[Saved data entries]
=-=-=-=-=

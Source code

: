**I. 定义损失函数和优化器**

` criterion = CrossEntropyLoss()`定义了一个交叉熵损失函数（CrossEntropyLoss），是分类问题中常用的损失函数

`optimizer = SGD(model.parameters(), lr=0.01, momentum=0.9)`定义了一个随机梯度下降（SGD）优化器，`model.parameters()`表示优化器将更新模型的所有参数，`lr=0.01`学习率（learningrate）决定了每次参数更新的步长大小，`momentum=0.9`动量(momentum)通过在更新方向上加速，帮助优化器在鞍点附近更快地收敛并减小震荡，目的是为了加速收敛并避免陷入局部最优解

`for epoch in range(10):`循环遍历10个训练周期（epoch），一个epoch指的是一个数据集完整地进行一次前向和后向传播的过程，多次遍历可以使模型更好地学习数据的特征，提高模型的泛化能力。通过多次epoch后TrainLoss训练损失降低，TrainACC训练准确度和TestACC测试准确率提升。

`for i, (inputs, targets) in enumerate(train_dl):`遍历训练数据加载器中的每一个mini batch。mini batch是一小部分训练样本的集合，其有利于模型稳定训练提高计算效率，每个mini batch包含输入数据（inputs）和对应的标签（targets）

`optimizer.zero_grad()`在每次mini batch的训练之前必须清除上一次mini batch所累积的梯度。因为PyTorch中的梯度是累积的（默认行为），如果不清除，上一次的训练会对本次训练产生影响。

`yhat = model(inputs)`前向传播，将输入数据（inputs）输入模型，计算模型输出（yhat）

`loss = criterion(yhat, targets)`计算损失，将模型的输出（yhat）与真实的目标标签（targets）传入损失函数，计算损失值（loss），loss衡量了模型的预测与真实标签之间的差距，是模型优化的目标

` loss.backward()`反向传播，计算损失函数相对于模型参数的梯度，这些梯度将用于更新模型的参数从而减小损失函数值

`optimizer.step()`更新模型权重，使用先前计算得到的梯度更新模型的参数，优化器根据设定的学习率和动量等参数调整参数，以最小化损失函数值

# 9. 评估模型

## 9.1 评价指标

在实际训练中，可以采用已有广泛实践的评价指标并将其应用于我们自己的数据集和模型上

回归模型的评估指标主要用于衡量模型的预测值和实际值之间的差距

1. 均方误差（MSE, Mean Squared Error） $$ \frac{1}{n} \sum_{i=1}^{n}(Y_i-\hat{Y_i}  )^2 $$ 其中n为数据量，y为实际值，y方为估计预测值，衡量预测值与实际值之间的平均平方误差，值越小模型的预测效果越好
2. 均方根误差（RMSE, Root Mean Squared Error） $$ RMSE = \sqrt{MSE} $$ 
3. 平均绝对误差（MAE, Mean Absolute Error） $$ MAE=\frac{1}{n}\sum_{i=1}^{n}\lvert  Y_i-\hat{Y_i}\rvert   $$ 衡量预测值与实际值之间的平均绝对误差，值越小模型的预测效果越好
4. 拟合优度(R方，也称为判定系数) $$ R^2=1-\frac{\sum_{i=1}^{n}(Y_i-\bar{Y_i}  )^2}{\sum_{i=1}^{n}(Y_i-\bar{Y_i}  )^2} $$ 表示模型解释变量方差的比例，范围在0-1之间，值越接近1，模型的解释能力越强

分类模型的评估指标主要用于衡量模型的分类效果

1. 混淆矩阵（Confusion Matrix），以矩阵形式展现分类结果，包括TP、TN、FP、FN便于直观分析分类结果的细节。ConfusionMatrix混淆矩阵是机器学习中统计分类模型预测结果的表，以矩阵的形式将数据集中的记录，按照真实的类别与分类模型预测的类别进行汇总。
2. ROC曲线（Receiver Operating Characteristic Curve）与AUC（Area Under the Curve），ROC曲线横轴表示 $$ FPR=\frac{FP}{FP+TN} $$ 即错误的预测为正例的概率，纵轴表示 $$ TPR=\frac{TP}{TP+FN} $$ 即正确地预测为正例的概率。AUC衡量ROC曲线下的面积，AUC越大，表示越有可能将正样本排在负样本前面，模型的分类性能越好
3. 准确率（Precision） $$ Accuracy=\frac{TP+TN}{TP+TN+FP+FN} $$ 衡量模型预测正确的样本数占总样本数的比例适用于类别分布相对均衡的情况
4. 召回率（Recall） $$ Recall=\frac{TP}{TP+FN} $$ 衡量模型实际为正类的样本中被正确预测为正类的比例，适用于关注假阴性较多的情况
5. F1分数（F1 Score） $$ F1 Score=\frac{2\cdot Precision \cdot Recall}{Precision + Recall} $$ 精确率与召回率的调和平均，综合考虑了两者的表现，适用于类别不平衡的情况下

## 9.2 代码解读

=-=-=-=-=

# [AIM OF THE EXERCISE]
Find the string "optimizer" in the data. Report each line it appears in.

# [WRITTEN ANSWER]
`optimizer = SGD(model.parameters(), lr=0.01, momentum=0.9)`定义了一个随机梯度下降（SGD）优化器，`model.parameters()`表示优化器将更新模型的所有参数，`lr=0.01`学习率（learningrate）决定了每次参数更新的步长大小，`momentum=0.9`动量(momentum)通过在更新方向上加速，帮助优化器在鞍点附近更快地收敛并减小震荡，目的是为了加速收敛并避免陷入局部最优解
`optimizer.zero_grad()`在每次mini batch的训练之前必须清除上一次mini batch所累积的梯度。因为PyTorch中的梯度是累积的（默认行为），如果不清除，上一次的训练会对本次训练产生影响。
`optimizer.step()`更新模型权重，使用先前计算得到的梯度更新模型的参数，优化器根据设定的学习率和动量等参数调整参数，以最小化损失函数值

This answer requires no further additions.